Document images with source code
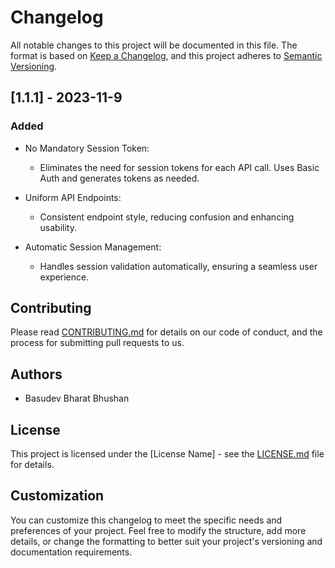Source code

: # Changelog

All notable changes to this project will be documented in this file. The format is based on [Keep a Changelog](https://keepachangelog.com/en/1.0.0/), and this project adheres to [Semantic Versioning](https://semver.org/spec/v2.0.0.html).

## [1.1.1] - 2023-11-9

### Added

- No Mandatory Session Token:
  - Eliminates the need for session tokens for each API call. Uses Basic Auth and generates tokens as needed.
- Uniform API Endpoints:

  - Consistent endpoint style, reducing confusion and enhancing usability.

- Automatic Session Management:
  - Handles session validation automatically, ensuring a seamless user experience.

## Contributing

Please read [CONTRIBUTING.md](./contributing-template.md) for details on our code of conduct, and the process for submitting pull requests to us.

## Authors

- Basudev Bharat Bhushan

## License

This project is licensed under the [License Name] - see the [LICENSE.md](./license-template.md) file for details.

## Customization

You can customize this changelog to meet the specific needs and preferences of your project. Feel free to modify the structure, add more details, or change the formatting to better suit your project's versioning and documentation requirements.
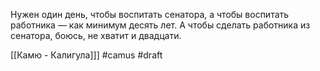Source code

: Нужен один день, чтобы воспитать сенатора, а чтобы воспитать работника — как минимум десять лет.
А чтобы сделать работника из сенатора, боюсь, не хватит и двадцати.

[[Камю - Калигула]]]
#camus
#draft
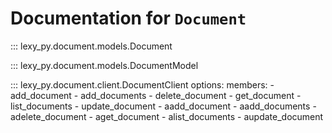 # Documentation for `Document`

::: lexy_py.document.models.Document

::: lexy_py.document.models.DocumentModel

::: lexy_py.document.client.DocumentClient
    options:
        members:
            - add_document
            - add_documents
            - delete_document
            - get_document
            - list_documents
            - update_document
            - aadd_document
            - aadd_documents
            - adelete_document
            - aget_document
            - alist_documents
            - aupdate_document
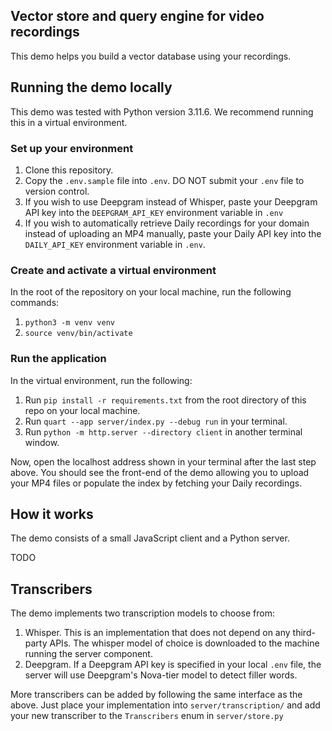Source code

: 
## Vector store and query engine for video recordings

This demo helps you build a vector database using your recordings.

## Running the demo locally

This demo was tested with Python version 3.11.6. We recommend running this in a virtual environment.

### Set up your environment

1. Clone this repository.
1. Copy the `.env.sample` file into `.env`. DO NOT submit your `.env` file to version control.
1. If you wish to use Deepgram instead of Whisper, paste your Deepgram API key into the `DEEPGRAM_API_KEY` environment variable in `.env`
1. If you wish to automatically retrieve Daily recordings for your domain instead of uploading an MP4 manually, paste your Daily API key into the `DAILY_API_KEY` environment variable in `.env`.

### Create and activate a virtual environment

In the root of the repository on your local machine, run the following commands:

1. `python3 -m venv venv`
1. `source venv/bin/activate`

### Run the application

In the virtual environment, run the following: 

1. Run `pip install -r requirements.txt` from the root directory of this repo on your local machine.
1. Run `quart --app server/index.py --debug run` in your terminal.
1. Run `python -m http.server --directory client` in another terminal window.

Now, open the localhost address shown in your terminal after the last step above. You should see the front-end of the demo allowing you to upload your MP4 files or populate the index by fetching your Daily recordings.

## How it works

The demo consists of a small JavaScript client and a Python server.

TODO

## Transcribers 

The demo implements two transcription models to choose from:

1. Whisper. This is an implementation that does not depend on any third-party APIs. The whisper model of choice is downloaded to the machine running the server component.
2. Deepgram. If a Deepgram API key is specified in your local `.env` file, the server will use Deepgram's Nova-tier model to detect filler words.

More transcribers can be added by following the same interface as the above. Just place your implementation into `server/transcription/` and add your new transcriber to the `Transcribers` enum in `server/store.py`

# PROBLEM TO WORK ON
Reproduce the data word for word without its images.

# ANSWER SECTION
Source code

: # Changelog

All notable changes to this project will be documented in this file. The format is based on [Keep a Changelog](https://keepachangelog.com/en/1.0.0/), and this project adheres to [Semantic Versioning](https://semver.org/spec/v2.0.0.html).

## [1.1.1] - 2023-11-9

### Added

- No Mandatory Session Token:
  - Eliminates the need for session tokens for each API call. Uses Basic Auth and generates tokens as needed.
- Uniform API Endpoints:

  - Consistent endpoint style, reducing confusion and enhancing usability.

- Automatic Session Management:
  - Handles session validation automatically, ensuring a seamless user experience.

## Contributing

Please read [CONTRIBUTING.md](./contributing-template.md) for details on our code of conduct, and the process for submitting pull requests to us.

## Authors

- Basudev Bharat Bhushan

## License

This project is licensed under the [License Name] - see the [LICENSE.md](./license-template.md) file for details.

## Customization

You can customize this changelog to meet the specific needs and preferences of your project. Feel free to modify the structure, add more details, or change the formatting to better suit your project's versioning and documentation requirements.
Source code

: Нужен один день, чтобы воспитать сенатора, а чтобы воспитать работника — как минимум десять лет.
А чтобы сделать работника из сенатора, боюсь, не хватит и двадцати.

[[Камю - Калигула]]]
#camus
#draft
 # Documentation for `Document`

::: lexy_py.document.models.Document

::: lexy_py.document.models.DocumentModel

::: lexy_py.document.client.DocumentClient
    options:
        members:
            - add_document
            - add_documents
            - delete_document
            - get_document
            - list_documents
            - update_document
            - aadd_document
            - aadd_documents
            - adelete_document
            - aget_document
            - alist_documents
            - aupdate_document
Source code

: 
## Vector store and query engine for video recordings

This demo helps you build a vector database using your recordings.

## Running the demo locally

This demo was tested with Python version 3.11.6. We recommend running this in a virtual environment.

### Set up your environment

1. Clone this repository.
1. Copy the `.env.sample` file into `.env`. DO NOT submit your `.env` file to version control.
1. If you wish to use Deepgram instead of Whisper, paste your Deepgram API key into the `DEEPGRAM_API_KEY` environment variable in `.env`
1. If you wish to automatically retrieve Daily recordings for your domain instead of uploading an MP4 manually, paste your Daily API key into the `DAILY_API_KEY` environment variable in `.env`.

### Create and activate a virtual environment

In the root of the repository on your local machine, run the following commands:

1. `python3 -m venv venv`
1. `source venv/bin/activate`

### Run the application

In the virtual environment, run the following: 

1. Run `pip install -r requirements.txt` from the root directory of this repo on your local machine.
1. Run `quart --app server/index.py --debug run` in your terminal.
1. Run `python -m http.server --directory client` in another terminal window.

Now, open the localhost address shown in your terminal after the last step above. You should see the front-end of the demo allowing you to upload your MP4 files or populate the index by fetching your Daily recordings.

## How it works

The demo consists of a small JavaScript client and a Python server.

TODO

## Transcribers 

The demo implements two transcription models to choose from:

1. Whisper. This is an implementation that does not depend on any third-party APIs. The whisper model of choice is downloaded to the machine running the server component.
2. Deepgram. If a Deepgram API key is specified in your local `.env` file, the server will use Deepgram's Nova-tier model to detect filler words.

More transcribers can be added by following the same interface as the above. Just place your implementation into `server/transcription/` and add your new transcriber to the `Transcribers` enum in `server/store.py`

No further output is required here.